Secure seed storage is essential for any cryptocurrency investor to understand. Losing the keys to a wallet, exchange, or account can be frustrating – and possibly expensive.
Steemit, for example, recently got some users steamed (myself included) when it split its wallet from the Steemit application. This made logging in on both Brave and Chrome tricky, even with LastPass enabled.
I did eventually get everything straightened out, but since I’m also using services like DTube that feed into Steemit, it was a bit of a fiasco.
Forgetting passwords is frustrating, and it’s even worse when the only way to recover it is in your hands. I don’t trust paper wallets personally (although I do still have a few), so I pulled in a few metal seed backups to figure out how easy they really are to use… and whether they are actually more useful than just carving seeds into my own furniture.
Man of Steel
There are a ton of metal wallets on the market, and I got three of them sent to me earlier this year to play around with and understand. Although I got each product free to review from the manufacturer, there are no affiliate links in this article.
Each seed storage has a few minor differences, but each performs the same basic function of protecting your seeds for much longer than a piece of paper ever could.
ColdTi – ColdTI is a $20 set of two titanium plates that support stamping of BIP39 wordlist/numbers. The full word/number can be input, but that’ll depend on your handwriting or whether you’re willing to invest in metal stamps.
Titanium has a high melting point (over 3000F/1600C) and has a gorgeous rainbow color when anodized. Since house fires are estimated to burn at 1000F/538C, it’ll easily outlast anything life (or even gods themselves) throws at you.
It’s the smallest of the three products, and it comes with two stickers so you’ll notice if your seed has been tampered with (you only get one shot, so seal at your own risk!).
Blockplate – Blockplate is a $62 metal seed storage solution made of 304 stainless steel, which melts at a respectable 2500F/1370C. It’s a tablet that you use a metal punch to mark the appropriate grid boxes for each corresponding number/letter.
Unlike ColdTi and Billfodl, Blockplate leaves the seed ultimately exposed. It would take a lot for someone to decipher without you noticing though, and it’s still a safe solution to store these keys for long-term usage.
If you think you’re likely to lose the seeds, storing them on a Blockplate could be a great way to keep them easily accessible and in plain sight without being so obvious.
Billfodl – Billfodl is somewhat similar to ColdTi, but it costs $80 and can be a bit messy for what’s ultimately a bunch of spare parts. Instead of engraving or stamping, you get a box of pre-stamped letters to spell out the first four letters of each BIP39 seed.
The extra weight of these keys alone explains the high price tag, although it also uses 316 stainless steel, which resists salt and water corrosion better than 304. The functionality and form factor are otherwise the same (i.e. two connected plates that swivel and stickers to seal).
It’s safer than paper documents stored in a safe, but the price is hard to justify unless you really want all those spare tiny letters (although the spare stickers are nice).

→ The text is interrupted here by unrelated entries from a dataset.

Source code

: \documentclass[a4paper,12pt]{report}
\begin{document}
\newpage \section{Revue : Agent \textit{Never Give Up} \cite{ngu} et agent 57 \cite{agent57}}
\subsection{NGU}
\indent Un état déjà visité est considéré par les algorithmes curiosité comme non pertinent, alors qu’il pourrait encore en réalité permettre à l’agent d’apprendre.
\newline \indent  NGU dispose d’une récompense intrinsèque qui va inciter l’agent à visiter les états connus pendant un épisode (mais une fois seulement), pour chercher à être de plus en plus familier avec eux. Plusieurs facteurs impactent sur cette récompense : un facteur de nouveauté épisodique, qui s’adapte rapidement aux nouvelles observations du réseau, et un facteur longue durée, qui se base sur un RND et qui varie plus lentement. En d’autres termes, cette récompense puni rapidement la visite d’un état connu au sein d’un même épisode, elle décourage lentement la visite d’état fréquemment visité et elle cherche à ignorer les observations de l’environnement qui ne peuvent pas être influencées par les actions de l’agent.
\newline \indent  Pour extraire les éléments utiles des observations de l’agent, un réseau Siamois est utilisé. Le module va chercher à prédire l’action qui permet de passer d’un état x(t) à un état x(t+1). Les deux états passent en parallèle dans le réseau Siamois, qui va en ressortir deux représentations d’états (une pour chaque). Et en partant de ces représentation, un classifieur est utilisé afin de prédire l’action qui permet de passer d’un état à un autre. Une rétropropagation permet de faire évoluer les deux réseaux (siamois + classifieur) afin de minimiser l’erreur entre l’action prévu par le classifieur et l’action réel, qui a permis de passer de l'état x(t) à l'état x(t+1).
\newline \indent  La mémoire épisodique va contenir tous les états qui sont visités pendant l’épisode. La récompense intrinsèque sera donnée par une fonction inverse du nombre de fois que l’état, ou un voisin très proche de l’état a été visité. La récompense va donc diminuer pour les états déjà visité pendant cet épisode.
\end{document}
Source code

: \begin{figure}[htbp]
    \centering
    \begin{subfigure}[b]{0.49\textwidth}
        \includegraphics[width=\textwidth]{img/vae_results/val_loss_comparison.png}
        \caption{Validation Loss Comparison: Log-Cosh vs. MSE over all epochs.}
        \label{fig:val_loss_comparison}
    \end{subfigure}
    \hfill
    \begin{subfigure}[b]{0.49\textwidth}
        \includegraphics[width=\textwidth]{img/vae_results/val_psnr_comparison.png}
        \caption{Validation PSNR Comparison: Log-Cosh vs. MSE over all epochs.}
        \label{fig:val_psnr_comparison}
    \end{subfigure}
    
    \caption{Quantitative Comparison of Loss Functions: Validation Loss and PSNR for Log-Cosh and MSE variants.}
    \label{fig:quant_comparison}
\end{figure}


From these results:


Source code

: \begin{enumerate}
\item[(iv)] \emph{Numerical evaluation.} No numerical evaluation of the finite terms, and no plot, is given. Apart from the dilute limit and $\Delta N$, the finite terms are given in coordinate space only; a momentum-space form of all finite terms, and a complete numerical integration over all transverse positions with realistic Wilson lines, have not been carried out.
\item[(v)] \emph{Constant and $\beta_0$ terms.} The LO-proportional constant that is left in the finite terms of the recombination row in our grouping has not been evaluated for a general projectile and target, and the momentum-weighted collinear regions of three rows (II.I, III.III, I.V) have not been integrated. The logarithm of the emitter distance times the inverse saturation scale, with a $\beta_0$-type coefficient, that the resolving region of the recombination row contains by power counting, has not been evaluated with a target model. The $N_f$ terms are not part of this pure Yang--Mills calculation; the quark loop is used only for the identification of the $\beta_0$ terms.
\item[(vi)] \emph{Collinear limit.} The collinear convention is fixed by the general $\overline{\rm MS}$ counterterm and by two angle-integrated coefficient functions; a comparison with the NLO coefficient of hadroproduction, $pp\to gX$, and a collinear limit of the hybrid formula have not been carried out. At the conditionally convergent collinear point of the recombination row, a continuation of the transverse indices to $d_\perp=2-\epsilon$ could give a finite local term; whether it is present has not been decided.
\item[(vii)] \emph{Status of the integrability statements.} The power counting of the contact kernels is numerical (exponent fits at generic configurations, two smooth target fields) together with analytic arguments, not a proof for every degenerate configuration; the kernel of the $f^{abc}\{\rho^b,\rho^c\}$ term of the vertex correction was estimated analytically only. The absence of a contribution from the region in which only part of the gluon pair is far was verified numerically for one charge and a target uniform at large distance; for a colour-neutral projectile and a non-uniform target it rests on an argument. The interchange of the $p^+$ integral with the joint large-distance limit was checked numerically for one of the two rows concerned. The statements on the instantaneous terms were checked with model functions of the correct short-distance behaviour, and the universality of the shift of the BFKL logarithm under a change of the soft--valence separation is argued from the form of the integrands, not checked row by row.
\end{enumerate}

Overall, there are options for anyone looking to store the crypto seeds needed to generate their keys and passwords. They’re portable, somewhat easy to set up, and so much safer than storing anywhere digitally or writing on a piece of paper.
If you do write your seeds down, It’s probably a good idea to laminate the paper and keep an eye on it over the years to ensure it’s still readable. Your crypto seeds will outlast any password you’re currently using, so its storage should too.